Avec le printemps et les premières hirondelles, est arrivée
la fermeture de la chasse. De la chasse au gibier d'eau, s'entend, l'autre
étant close depuis trois mois. Ces dernières journées de mars ont toujours été
pour moi, avec celles d'octobre et les périodes de grande froidure de janvier,
l'une des plus belles saisons cynégétiques de l'année. C'est, en effet, au
cours de cette deuxième quinzaine de mars que l'activité voyageuse des
migrateurs est, la plupart du temps, le plus intense. Si, dès la mi-février,
quelques oiseaux pressés se sont mis en route pour le grand voyage bisannuel,
ils ne vont, en général, pas bien loin ; car février est instable et
présente des alternances de temps assez doux, avec des brusques retours de
froid qui viennent arrêter la migration, parfois même faire faire demi-tour aux
avant-gardes déjà en route pour le nord. Fin mars, au contraire, le froid est
terminé et c'est le grand départ en masse.
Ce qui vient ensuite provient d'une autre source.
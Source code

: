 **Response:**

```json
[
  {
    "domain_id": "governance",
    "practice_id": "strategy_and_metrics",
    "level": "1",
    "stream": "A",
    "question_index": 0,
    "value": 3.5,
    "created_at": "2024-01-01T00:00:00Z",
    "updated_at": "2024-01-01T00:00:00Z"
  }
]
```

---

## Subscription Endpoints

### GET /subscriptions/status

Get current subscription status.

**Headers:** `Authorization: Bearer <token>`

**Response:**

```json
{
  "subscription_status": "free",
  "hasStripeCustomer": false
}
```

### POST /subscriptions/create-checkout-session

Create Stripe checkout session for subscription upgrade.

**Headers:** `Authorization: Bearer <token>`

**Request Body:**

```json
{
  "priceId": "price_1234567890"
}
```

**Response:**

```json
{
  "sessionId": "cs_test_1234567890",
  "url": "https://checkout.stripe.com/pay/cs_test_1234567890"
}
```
Tous les oiseaux, alors, se rencontrent au marais et le long
des fleuves et des rivières : grives, dont la chasse est tolérée en
certains départements ; bécassines, pluviers, vanneaux, canards de toutes
sortes, sarcelles, râles, etc. Tous nous offrent leur chasse si variée et si
prenante. Seul le colvert est, depuis une dizaine d'années, « tabou »
à cette époque bénie des chasseurs de sauvagine. Depuis la mi-février, le beau
roi du marais ne doit plus être tiré. On sauve ainsi, paraît-il, pas mal de
couvées, car le colvert s'accouple de bonne heure. Reconnaissons que
l'intention est bonne ; mais si l'on veut se préoccuper de la protection
du colvert, combien cette mesure paraît peu de chose par rapport à d'autres que
l'on pourrait prendre et qui, hélas ! ne le seront jamais. Les canardières
belges et hollandaises, les privilèges des inscrits maritimes détruisent certes
bien davantage de canards que les quelques oiseaux que les chasseurs au fusil
pourraient abattre jusqu'au 31 mars. Mais ni les unes, qui sont l'apanage
de princes ou de quelques personnages fortunés, ni les autres, que maintiennent
en vigueur des droits, paraît-il, acquis, sinon des influences électorales, ne
sont près de disparaître. Mais ceci est une autre histoire.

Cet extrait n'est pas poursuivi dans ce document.